*** Data provided Section Begins ***

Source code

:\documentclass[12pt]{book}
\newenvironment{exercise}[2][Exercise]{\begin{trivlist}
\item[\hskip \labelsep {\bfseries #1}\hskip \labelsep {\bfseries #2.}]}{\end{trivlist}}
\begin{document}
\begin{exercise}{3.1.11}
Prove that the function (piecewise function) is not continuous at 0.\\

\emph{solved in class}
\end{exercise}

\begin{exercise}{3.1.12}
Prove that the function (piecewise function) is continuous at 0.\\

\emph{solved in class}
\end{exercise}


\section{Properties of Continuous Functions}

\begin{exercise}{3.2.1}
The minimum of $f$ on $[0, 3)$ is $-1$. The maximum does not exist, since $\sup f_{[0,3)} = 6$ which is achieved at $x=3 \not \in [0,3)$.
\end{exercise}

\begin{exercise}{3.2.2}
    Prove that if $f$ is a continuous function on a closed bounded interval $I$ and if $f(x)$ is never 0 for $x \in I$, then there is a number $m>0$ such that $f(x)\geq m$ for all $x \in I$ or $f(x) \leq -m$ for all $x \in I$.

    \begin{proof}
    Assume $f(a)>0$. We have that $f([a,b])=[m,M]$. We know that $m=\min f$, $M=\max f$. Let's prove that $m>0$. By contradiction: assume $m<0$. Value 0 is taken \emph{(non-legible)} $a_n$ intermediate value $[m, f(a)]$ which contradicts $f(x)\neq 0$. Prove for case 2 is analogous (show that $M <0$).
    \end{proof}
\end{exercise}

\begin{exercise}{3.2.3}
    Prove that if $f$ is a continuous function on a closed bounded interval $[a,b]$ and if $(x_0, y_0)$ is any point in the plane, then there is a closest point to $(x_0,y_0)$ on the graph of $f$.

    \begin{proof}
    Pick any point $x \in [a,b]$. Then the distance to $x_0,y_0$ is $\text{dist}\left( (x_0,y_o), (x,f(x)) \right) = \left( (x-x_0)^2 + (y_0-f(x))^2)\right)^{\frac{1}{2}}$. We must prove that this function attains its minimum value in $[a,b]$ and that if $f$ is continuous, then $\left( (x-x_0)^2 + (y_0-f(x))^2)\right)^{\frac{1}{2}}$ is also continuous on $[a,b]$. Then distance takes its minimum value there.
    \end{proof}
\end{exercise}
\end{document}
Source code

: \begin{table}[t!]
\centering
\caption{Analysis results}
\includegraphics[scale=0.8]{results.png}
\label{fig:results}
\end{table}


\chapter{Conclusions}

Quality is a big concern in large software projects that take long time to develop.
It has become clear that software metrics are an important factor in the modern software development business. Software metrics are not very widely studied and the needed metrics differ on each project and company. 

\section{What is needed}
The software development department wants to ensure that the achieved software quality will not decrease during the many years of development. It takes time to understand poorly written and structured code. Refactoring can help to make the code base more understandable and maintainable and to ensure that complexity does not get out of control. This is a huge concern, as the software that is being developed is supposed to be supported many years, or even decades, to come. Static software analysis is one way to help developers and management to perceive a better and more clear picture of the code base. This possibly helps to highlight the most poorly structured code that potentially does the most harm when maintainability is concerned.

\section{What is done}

*** Data provided Section Ends ***

Work to complete:
Once more, write all of the records exactly as given.

Task response:
Source code

:\documentclass[12pt]{book}
\newenvironment{exercise}[2][Exercise]{\begin{trivlist}
\item[\hskip \labelsep {\bfseries #1}\hskip \labelsep {\bfseries #2.}]}{\end{trivlist}}
\begin{document}
\begin{exercise}{3.1.11}
Prove that the function (piecewise function) is not continuous at 0.\\

\emph{solved in class}
\end{exercise}

\begin{exercise}{3.1.12}
Prove that the function (piecewise function) is continuous at 0.\\

\emph{solved in class}
\end{exercise}


\section{Properties of Continuous Functions}

\begin{exercise}{3.2.1}
The minimum of $f$ on $[0, 3)$ is $-1$. The maximum does not exist, since $\sup f_{[0,3)} = 6$ which is achieved at $x=3 \not \in [0,3)$.
\end{exercise}

\begin{exercise}{3.2.2}
    Prove that if $f$ is a continuous function on a closed bounded interval $I$ and if $f(x)$ is never 0 for $x \in I$, then there is a number $m>0$ such that $f(x)\geq m$ for all $x \in I$ or $f(x) \leq -m$ for all $x \in I$.

    \begin{proof}
    Assume $f(a)>0$. We have that $f([a,b])=[m,M]$. We know that $m=\min f$, $M=\max f$. Let's prove that $m>0$. By contradiction: assume $m<0$. Value 0 is taken \emph{(non-legible)} $a_n$ intermediate value $[m, f(a)]$ which contradicts $f(x)\neq 0$. Prove for case 2 is analogous (show that $M <0$).
    \end{proof}
\end{exercise}

\begin{exercise}{3.2.3}
    Prove that if $f$ is a continuous function on a closed bounded interval $[a,b]$ and if $(x_0, y_0)$ is any point in the plane, then there is a closest point to $(x_0,y_0)$ on the graph of $f$.

    \begin{proof}
    Pick any point $x \in [a,b]$. Then the distance to $x_0,y_0$ is $\text{dist}\left( (x_0,y_o), (x,f(x)) \right) = \left( (x-x_0)^2 + (y_0-f(x))^2)\right)^{\frac{1}{2}}$. We must prove that this function attains its minimum value in $[a,b]$ and that if $f$ is continuous, then $\left( (x-x_0)^2 + (y_0-f(x))^2)\right)^{\frac{1}{2}}$ is also continuous on $[a,b]$. Then distance takes its minimum value there.
    \end{proof}
\end{exercise}
\end{document}
Source code

: \begin{table}[t!]
\centering
\caption{Analysis results}
\includegraphics[scale=0.8]{results.png}
\label{fig:results}
\end{table}


\chapter{Conclusions}

Quality is a big concern in large software projects that take long time to develop.
It has become clear that software metrics are an important factor in the modern software development business. Software metrics are not very widely studied and the needed metrics differ on each project and company. 

\section{What is needed}
The software development department wants to ensure that the achieved software quality will not decrease during the many years of development. It takes time to understand poorly written and structured code. Refactoring can help to make the code base more understandable and maintainable and to ensure that complexity does not get out of control. This is a huge concern, as the software that is being developed is supposed to be supported many years, or even decades, to come. Static software analysis is one way to help developers and management to perceive a better and more clear picture of the code base. This possibly helps to highlight the most poorly structured code that potentially does the most harm when maintainability is concerned.

\section{What is done}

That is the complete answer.